US: Wasteful Spending


“Even the low end of aggregate waste estimates—approximately $600 billion per year in 2019 dollars—suggests that wasteful medical care spending is a major drain on the nation’s resources. As shown in Table 2, the median values of waste in each category are comparable in magnitude with major unmet investment priorities in other sectors affecting safety, social goods, and the environment. For example, the median estimate of fraud and abuse in medical care ($185 billion) is equivalent to the total annual estimated costs to provide free tuition at public colleges and universities ($79 billion), universal child care ($42 billion), universal pre-K ($26 billion), and partial wage replacement for up to 12 weeks of family leave ($28 billion). Fraud and abuse are highly visible examples of medical care spending that do not contribute to improved health. The idea that seemingly contentious policy priorities such as the 4 mentioned here could be financially addressed through redirecting resources from just 1 category of waste is powerful. From a financial or opportunity cost perspective, other less visible types of wasteful spending are no less costly, and the benefits of addressing them, even if challenging, are no less impactful.

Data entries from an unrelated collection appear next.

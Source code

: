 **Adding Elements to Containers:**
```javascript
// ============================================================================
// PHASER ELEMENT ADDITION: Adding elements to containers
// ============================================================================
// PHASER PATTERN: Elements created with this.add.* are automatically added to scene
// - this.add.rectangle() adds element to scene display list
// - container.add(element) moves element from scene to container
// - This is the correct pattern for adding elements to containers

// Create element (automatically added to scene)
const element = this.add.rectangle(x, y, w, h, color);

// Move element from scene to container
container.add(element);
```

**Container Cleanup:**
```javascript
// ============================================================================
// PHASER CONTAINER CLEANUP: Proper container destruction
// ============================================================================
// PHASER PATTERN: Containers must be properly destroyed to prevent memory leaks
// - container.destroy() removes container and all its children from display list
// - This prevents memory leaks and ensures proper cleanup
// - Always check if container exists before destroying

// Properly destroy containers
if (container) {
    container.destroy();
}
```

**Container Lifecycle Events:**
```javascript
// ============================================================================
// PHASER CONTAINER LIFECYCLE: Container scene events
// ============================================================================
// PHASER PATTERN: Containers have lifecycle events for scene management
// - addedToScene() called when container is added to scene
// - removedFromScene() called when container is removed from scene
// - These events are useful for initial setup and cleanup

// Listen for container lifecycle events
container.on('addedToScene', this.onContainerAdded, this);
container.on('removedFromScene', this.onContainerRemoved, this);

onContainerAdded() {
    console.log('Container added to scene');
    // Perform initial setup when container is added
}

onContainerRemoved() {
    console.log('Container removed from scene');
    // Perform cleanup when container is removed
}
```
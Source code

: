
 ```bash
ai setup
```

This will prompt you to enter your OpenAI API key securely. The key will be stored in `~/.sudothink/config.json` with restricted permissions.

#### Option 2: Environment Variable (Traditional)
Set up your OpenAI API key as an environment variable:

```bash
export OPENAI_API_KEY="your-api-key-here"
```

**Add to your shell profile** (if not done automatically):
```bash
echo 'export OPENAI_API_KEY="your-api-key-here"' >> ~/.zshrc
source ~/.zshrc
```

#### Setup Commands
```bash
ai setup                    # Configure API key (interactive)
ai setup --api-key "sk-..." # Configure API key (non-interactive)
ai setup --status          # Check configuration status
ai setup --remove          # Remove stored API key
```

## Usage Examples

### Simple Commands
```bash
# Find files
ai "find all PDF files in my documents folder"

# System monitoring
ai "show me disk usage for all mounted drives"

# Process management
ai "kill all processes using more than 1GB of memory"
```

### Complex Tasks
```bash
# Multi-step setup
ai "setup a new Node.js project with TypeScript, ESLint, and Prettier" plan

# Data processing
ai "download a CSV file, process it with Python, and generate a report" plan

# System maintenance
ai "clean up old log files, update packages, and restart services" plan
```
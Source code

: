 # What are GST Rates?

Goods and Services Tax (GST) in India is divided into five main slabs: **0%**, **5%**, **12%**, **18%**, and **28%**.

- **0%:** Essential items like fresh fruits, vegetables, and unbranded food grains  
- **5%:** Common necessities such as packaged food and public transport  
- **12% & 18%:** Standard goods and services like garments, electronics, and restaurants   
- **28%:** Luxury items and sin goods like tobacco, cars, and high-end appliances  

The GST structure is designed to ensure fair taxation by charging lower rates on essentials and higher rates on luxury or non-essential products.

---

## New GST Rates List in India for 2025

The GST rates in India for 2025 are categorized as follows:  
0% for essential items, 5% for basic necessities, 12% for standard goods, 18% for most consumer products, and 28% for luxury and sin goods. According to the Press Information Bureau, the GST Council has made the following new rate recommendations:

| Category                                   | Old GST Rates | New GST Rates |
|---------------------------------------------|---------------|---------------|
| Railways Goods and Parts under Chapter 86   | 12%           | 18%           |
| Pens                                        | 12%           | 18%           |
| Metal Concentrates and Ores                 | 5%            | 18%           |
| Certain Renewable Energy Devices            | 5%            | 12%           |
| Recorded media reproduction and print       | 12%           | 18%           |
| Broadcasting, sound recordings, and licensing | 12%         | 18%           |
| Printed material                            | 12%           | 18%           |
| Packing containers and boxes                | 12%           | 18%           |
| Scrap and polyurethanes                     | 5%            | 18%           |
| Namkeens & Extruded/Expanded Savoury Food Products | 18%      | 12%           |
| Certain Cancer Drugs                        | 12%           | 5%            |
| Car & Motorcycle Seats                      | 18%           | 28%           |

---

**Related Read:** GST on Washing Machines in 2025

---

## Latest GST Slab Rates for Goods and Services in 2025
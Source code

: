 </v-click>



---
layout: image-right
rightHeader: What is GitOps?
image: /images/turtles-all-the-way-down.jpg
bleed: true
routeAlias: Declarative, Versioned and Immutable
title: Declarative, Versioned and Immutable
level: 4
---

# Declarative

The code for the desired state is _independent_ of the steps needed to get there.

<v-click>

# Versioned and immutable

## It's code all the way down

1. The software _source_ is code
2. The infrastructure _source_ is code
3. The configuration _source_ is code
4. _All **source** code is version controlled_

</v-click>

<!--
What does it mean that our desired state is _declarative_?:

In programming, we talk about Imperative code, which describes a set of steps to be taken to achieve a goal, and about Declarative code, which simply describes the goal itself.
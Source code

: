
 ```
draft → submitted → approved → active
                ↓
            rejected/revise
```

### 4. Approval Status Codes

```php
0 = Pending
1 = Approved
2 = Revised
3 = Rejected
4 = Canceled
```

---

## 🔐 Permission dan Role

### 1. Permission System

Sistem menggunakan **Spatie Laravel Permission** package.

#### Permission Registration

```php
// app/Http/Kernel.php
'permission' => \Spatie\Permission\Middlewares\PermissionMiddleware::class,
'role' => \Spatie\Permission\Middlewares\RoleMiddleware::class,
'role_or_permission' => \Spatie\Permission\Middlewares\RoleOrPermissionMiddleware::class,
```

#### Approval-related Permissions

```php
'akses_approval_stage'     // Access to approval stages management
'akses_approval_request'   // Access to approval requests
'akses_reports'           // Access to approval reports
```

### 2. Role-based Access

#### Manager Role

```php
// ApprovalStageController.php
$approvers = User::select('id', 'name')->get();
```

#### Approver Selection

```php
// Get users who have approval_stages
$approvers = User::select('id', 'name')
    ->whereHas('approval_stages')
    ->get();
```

“As public health officials contend with concerns over a US life expectancy that has decreased each year since 2014,15 additional tools and resources to have a positive impact on the life course may be needed. Despite clear and persistent warnings that we would be unprepared for the threat of an emerging pandemic, the United States failed to adequately invest in its public health infrastructure in advance of the COVID-19 pandemic. Evidence suggests that investing in policies and interventions that improve the social determinants of health is important, yet financial resources and political will are always limited. Climate change, for example, is an existential threat in which US commitment to renewable energy would show leadership in reducing the pace and effects of climate change. While the mechanisms for transferring wasteful medical care spending into such initiatives remain a policy challenge, public and policymaker understanding is critical to enable the nation to tackle deeply entrenched vested interests and capitalize on the enormous opportunity to repurpose wasted dollars.6,12“

Source: Matthew Speer, J. Mac McCullough, Jonathan E. Fielding, Elinore Faustino, Steven M. Teutsch, “Excess Medical Care Spending: The Categories, Magnitude, and Opportunity Costs of Wasteful Spending in the United States”, American Journal of Public Health 110, no. 12 (December 1, 2020): pp. 1743-1748. doi.org/10.2105/AJPH.2020.305865


“Particularly costly has been profiteering among insurance companies participating in the Medicare Advantage (MA) program. Originally intended to give Medicare beneficiaries the choice of access to well-managed care at lower cost, MA has mushroomed into a massive program, now about to cover more than 50% of all Medicare beneficiaries and costing far more per beneficiary than traditional Medicare ever has.1 By gaming Medicare risk codes and the ways in which comparative “benchmarks” are set for expected costs, MA plans have become by far the most profitable branches of large insurance companies. According to some health services research, MA will cost Medicare over $600 billion more in the next 8 years than would have been the case if the same enrollees had remained in traditional Medicare.2 Opinions differ about whether MA enrollees experience better care and outcomes than those in traditional Medicare, but the weight of evidence is that they do not.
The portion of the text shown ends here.